• _Exercise directions_:
Which of the lines in the records below hold the string "decreased"? Copy every one of them.

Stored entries
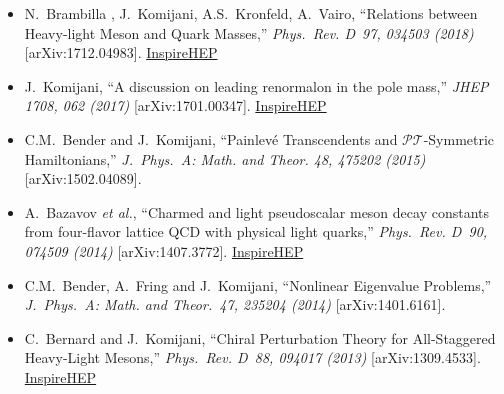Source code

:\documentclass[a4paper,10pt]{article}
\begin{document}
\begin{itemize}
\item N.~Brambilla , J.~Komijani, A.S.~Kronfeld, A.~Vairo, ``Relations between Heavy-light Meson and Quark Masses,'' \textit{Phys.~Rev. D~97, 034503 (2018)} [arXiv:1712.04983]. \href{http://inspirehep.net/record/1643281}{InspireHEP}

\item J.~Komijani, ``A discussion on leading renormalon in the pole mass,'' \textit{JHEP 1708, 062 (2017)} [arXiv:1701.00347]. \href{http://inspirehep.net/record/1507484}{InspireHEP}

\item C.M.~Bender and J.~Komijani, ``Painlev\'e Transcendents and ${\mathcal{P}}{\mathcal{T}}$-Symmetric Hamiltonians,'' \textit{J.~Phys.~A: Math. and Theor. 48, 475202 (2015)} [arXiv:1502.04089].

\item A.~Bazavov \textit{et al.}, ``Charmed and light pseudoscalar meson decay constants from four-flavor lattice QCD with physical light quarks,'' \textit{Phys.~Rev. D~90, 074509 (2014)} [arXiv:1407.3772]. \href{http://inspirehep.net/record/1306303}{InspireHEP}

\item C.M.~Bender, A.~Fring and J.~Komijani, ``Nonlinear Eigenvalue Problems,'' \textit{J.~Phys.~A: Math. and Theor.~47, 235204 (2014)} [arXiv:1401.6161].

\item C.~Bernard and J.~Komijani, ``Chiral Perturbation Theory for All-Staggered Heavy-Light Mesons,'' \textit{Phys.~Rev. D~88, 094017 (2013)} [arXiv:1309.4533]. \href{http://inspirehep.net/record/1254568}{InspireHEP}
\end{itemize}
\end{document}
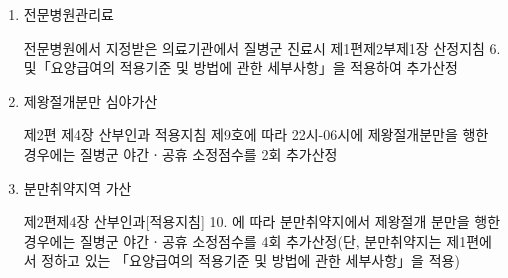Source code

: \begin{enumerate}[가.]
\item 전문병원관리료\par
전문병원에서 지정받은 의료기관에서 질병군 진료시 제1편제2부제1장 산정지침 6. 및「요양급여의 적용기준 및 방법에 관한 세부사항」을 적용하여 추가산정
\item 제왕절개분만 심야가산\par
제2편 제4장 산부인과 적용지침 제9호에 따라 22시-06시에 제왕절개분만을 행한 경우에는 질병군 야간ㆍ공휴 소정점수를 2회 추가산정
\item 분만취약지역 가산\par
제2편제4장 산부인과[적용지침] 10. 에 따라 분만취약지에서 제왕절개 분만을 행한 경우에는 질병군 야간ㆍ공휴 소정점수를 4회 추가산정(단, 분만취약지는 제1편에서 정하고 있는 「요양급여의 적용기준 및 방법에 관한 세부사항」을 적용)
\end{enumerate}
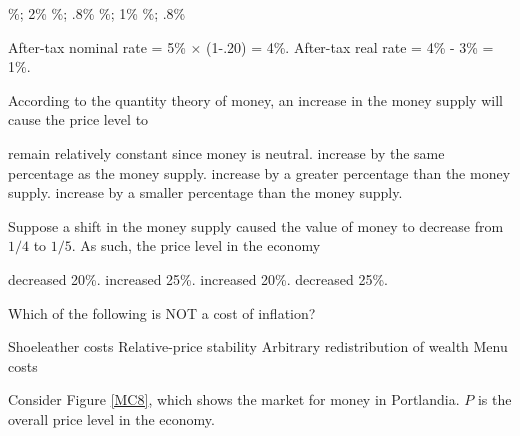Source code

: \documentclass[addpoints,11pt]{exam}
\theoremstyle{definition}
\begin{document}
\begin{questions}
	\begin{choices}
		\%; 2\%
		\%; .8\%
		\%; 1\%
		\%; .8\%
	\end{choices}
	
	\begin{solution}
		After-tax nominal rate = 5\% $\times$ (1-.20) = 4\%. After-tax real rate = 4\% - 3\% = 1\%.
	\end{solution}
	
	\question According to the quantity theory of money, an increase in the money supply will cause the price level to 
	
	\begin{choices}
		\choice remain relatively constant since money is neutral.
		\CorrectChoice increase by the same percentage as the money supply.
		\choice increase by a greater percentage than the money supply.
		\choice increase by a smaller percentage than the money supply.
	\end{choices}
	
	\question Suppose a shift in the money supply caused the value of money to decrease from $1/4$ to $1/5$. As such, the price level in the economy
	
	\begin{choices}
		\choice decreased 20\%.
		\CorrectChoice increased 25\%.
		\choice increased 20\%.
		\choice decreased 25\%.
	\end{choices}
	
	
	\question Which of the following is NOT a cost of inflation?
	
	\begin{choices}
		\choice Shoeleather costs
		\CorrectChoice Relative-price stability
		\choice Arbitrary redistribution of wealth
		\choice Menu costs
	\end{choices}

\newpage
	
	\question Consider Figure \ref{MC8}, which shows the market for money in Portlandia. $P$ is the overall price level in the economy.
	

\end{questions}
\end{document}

* * *

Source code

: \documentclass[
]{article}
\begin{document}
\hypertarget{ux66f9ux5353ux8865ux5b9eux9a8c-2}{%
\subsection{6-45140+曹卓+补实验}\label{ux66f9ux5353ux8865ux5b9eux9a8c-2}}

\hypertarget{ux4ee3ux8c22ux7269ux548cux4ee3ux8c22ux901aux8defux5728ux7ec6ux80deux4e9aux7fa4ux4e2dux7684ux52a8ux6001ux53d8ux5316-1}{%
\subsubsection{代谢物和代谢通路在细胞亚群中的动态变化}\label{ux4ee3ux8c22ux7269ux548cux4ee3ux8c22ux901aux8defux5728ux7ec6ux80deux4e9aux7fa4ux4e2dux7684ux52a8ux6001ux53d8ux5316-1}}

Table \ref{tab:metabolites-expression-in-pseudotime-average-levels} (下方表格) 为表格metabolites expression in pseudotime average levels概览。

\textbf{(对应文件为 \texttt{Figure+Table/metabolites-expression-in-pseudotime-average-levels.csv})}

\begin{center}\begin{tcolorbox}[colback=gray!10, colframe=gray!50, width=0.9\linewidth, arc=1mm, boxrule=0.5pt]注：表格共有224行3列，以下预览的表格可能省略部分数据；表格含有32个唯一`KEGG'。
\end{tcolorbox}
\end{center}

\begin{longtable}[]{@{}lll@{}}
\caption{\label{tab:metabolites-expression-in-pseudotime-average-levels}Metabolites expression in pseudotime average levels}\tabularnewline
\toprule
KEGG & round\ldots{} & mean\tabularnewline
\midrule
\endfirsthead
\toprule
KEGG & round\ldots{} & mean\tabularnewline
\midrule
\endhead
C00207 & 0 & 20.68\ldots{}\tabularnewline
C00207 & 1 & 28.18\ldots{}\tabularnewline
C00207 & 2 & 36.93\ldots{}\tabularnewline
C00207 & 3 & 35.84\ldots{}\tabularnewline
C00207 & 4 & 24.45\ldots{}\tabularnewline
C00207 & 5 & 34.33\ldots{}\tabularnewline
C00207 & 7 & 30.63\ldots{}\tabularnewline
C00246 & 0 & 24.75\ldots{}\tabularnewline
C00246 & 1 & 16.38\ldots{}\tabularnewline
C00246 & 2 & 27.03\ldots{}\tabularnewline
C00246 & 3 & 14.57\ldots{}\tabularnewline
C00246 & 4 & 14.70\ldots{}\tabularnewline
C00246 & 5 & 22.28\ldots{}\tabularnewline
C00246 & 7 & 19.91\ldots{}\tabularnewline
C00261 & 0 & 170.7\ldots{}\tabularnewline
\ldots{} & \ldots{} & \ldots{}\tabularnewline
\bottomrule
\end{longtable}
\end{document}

• _Completed task_:
		\choice decreased 20\%.
		\choice decreased 25\%.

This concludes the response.